The exemplary plot of a kind of specific embodiment for being accurately positioned computational methods in short-term of AGV trolleies, referring to Fig. 5, Yi Jixiang The calculating step answered is：

First, needed according to set by AGV trolleies laser (or vision) SLAM algorithms be accurately positioned short time period when it is a length of Duration T is divided into n parts by time T, each derivative time section when a length of dt=T/n；

Then, AGV trolleies are when each differential section starts, and first turn to encoder and right hand steering encoder according to left side Value judges that trolley is moved along a straight line or divertical motion, if regarding as moving along a straight line, according to linear motion calculating side Method calculates relative displacement coordinate value (the Δ Px of derivative time section_i,ΔPy_i), if regarding as divertical motion, basis turns Relative displacement coordinate value (the Δ P'x of derivative time section is calculated to movement calculation method_i,ΔP'y_i)；

Finally, the differential section coordinate value that n computations go out is added up, you can obtain the relative displacement of short time period T.

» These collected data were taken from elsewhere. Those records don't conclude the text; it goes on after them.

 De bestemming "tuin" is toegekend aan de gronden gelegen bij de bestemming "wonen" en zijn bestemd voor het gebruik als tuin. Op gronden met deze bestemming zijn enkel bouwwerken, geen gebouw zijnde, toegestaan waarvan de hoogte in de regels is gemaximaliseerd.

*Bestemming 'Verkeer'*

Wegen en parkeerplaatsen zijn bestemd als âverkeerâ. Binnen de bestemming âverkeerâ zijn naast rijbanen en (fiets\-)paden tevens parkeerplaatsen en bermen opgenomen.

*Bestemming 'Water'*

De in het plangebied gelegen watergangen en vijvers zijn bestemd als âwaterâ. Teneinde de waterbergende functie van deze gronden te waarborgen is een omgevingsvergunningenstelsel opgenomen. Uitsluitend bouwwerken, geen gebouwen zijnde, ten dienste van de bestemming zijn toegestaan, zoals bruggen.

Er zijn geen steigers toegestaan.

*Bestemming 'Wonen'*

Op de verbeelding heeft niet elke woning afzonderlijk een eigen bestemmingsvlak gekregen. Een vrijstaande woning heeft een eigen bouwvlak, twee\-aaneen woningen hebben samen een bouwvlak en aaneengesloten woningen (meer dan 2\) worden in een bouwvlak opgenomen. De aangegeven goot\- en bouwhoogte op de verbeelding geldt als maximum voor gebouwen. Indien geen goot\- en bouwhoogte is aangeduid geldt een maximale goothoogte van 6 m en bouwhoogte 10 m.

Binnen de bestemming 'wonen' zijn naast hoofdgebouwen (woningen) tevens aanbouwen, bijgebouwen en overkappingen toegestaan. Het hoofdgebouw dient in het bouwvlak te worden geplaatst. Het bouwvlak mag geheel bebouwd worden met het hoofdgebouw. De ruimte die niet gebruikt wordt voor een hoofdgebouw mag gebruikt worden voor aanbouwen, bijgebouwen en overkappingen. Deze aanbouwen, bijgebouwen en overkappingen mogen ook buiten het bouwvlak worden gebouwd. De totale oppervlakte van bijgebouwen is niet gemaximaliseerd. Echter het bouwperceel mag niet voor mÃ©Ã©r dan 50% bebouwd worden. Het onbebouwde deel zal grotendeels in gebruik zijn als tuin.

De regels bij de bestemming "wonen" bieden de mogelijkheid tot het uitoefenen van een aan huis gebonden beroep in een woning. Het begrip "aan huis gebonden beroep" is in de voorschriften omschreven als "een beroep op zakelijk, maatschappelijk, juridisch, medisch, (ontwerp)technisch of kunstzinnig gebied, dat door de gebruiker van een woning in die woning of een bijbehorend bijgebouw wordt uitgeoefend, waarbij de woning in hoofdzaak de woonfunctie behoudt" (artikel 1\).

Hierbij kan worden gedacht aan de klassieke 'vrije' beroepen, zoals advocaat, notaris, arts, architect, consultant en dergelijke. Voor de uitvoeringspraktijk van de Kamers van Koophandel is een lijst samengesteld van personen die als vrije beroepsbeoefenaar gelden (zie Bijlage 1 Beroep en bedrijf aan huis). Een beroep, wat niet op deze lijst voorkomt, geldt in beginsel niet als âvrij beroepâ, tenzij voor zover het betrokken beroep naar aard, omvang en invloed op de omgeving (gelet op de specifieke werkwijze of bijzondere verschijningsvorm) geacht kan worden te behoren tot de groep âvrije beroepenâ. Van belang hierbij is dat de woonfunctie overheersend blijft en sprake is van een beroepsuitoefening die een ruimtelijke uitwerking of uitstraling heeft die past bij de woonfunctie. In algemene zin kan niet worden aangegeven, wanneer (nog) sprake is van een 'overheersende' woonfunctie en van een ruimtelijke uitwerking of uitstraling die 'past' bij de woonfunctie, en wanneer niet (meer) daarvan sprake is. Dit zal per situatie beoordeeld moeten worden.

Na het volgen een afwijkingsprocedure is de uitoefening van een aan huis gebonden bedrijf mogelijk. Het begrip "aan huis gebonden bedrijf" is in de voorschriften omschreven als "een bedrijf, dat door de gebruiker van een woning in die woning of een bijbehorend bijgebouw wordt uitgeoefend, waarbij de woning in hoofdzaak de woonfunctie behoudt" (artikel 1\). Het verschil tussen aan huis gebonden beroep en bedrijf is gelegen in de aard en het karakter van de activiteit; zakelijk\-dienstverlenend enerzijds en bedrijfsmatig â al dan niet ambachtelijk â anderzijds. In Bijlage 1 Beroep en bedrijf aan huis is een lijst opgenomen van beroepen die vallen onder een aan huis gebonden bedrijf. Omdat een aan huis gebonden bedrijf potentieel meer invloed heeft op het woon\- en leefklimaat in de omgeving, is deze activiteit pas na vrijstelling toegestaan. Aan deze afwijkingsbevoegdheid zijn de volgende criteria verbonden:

As it will be easily appreciated by one skilled in the art that the above is only the preferred embodiment of the utility model only, not To limit the utility model, any modification made within the spirit and principles of the present invention, equivalent replacement and change Into etc., it should be included within the scope of protection of this utility model.

Claims (3)

1. a kind of accurate positioning device in short-term that can be used for AGV trolleies, which is characterized in that including being mounted in AGV car frames Left front wheel drive counting device, left side turn to driving counting device, off-front wheel driving counting device, right hand steering driving count Device and geomagnetic direction sensor, wherein,

The left front wheel drive counting device includes the near front wheel driving motor and left front turns encoder, the near front wheel driving motor It is fixedly connected with the near front wheel, the left front turns encoder is mounted on the motor shaft of the near front wheel driving motor；

The left side turns to driving counting device and includes left side steering motor, left-hand diverter and left side steering encoder, described Left pivot movement motor is connect with the left-hand diverter, and the left side turns to encoder and is mounted on the left-hand diverter；

The off-front wheel driving counting device includes off-front wheel driving motor and off-front wheel encoder, the off-front wheel driving motor It is fixedly connected with off-front wheel, the off-front wheel encoder is mounted on the motor shaft of the off-front wheel driving motor；

The right hand steering driving counting device includes right hand steering motor, right hand steering device and right hand steering encoder, described Right side rotary electric machine is connect with the right hand steering device, and the right hand steering encoder is mounted on the right hand steering device；

The geomagnetic direction sensor is fixed at the geometric center of AGV car frames.

2. a kind of accurate positioning device in short-term that can be used for AGV trolleies according to claim 1, which is characterized in that described The near front wheel driving motor is fixedly connected with the near front wheel by shaft coupling.

3. a kind of accurate positioning device in short-term that can be used for AGV trolleies according to claim 1, which is characterized in that described Off-front wheel driving motor is fixedly connected with off-front wheel by shaft coupling.